### WHAT IS REQUIRED:
Pull every line containing "promedio" from the data.

### EXTRACTED INFORMATION:
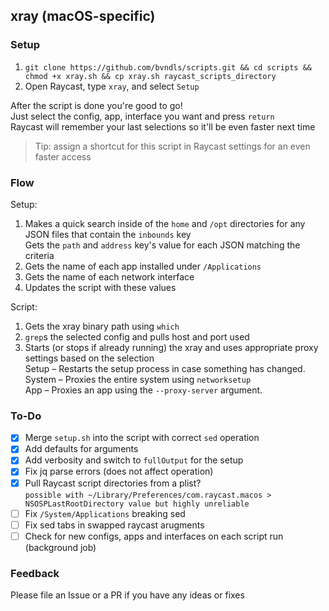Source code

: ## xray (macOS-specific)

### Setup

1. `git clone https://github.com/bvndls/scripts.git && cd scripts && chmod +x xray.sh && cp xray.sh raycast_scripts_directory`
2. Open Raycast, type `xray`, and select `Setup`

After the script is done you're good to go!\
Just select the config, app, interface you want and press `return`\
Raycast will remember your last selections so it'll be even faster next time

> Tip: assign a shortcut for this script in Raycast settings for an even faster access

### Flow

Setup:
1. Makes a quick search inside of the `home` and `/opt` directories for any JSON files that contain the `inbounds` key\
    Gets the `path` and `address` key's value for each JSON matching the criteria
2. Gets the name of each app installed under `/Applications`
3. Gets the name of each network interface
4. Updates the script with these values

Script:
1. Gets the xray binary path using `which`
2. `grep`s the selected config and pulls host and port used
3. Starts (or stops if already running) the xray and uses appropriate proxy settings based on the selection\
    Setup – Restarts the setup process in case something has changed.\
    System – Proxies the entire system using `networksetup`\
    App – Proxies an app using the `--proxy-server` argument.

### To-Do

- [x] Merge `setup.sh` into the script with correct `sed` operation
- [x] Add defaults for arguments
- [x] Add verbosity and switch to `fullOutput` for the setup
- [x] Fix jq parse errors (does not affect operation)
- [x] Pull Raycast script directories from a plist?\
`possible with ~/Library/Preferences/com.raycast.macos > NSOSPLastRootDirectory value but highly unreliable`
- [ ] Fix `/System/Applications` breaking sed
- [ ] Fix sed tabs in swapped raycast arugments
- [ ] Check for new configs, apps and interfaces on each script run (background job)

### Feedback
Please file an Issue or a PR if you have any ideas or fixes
==
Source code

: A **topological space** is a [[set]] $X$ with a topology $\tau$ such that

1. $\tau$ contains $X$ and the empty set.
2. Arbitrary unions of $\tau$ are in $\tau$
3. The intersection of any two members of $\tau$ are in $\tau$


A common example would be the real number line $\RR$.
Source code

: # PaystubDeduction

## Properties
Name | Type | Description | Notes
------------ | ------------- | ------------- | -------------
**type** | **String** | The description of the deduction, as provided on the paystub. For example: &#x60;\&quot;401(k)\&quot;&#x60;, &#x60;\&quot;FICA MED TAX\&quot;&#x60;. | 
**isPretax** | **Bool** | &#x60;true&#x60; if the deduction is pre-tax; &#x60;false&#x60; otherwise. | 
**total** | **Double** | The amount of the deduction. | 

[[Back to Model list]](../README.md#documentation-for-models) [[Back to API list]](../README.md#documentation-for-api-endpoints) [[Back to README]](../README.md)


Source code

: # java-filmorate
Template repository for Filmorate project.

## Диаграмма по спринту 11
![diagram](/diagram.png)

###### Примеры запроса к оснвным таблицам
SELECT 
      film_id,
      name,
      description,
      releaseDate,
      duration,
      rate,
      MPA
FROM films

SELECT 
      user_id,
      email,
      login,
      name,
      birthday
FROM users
--
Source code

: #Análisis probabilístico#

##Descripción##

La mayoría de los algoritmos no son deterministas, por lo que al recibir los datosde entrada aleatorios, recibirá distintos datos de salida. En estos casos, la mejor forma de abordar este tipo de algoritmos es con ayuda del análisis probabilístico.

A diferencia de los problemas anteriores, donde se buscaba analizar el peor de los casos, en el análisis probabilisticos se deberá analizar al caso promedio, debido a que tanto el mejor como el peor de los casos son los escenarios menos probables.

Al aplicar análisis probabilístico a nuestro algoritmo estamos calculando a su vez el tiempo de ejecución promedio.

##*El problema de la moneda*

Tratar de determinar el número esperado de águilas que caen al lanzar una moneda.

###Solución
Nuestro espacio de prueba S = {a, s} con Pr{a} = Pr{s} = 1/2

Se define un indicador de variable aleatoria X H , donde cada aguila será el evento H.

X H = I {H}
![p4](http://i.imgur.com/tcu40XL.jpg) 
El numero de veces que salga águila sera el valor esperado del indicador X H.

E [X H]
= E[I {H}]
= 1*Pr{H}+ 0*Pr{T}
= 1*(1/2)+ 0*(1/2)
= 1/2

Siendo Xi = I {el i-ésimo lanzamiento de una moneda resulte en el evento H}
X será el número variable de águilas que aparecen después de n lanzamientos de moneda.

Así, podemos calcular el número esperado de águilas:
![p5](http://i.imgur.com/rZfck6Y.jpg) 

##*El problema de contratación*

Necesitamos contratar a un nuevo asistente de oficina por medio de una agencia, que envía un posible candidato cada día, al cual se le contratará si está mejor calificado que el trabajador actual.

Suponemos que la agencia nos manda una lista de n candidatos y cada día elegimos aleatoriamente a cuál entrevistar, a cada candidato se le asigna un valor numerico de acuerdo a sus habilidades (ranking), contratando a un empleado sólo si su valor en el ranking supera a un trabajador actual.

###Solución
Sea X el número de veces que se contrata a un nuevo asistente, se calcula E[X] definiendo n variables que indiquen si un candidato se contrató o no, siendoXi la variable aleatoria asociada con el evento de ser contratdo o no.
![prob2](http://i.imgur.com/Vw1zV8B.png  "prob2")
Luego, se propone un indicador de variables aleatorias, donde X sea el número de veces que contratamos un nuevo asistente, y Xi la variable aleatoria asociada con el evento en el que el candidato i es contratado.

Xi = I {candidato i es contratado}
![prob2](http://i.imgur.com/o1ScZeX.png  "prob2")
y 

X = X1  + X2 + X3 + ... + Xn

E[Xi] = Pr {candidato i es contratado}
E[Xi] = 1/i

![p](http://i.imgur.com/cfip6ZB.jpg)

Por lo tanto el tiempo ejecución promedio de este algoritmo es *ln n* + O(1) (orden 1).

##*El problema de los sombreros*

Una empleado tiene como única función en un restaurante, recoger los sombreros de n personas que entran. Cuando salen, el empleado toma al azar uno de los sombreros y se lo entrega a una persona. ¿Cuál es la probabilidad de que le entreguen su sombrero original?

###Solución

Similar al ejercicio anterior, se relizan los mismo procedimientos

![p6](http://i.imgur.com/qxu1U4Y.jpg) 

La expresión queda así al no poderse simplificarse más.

### OUTPUT BELOW:
A diferencia de los problemas anteriores, donde se buscaba analizar el peor de los casos, en el análisis probabilisticos se deberá analizar al caso promedio, debido a que tanto el mejor como el peor de los casos son los escenarios menos probables.
Al aplicar análisis probabilístico a nuestro algoritmo estamos calculando a su vez el tiempo de ejecución promedio.
Por lo tanto el tiempo ejecución promedio de este algoritmo es *ln n* + O(1) (orden 1).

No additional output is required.